→ **What the task requires**
A verbatim transcript of the lines below, starting at the first and ending with the one that holds "written with Laravel", is what should be produced.

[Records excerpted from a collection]

==============================

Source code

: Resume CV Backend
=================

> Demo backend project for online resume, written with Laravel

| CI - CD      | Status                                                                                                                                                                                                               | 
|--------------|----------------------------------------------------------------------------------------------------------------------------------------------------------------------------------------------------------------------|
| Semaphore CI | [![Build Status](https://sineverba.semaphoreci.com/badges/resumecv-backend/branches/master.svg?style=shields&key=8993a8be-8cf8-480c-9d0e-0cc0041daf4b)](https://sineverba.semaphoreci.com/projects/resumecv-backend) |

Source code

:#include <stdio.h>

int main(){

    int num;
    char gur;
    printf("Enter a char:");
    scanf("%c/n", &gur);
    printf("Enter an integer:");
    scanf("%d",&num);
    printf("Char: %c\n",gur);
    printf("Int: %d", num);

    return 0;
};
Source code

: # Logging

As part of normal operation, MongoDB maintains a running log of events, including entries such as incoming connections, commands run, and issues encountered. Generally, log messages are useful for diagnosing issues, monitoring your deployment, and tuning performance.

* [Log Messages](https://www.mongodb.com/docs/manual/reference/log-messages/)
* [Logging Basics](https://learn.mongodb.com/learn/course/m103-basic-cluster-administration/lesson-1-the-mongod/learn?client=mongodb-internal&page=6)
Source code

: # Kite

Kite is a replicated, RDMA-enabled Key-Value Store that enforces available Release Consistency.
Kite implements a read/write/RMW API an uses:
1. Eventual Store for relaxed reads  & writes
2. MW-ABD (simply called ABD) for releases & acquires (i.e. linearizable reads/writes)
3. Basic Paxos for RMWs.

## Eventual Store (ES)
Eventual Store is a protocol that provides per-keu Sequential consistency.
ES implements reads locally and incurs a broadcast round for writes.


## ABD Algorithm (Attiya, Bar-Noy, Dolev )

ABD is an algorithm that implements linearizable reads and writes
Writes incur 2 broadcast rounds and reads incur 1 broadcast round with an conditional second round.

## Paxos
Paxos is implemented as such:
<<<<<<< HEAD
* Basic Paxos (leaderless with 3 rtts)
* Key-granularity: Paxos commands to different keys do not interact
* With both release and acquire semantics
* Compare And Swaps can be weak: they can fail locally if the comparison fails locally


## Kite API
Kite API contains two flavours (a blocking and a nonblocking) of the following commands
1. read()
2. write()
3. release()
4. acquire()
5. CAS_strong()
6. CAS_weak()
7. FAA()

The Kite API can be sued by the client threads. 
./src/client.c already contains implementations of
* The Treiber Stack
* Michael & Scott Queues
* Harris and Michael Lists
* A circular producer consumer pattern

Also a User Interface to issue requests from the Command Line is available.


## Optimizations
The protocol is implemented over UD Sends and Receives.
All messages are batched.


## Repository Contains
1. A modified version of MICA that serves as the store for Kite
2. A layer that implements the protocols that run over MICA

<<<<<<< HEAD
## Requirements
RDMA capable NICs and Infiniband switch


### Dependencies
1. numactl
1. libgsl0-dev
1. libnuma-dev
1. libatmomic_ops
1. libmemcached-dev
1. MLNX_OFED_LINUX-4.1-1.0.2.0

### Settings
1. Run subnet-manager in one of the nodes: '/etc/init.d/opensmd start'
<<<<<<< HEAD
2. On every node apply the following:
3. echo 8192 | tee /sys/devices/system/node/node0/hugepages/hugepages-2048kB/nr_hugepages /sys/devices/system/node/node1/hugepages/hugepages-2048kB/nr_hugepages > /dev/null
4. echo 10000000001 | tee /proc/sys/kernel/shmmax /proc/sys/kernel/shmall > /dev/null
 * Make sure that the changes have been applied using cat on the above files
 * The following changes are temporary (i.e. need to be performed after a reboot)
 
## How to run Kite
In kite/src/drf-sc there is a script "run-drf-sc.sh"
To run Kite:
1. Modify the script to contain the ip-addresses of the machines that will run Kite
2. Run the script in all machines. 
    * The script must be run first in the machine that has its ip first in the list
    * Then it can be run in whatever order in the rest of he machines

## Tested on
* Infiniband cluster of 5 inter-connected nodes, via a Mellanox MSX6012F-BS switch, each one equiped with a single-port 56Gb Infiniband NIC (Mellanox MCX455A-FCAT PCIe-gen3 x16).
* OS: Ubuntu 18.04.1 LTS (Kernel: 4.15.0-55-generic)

==============================

→ **Result for this exercise**
Source code

: Resume CV Backend
=================

> Demo backend project for online resume, written with Laravel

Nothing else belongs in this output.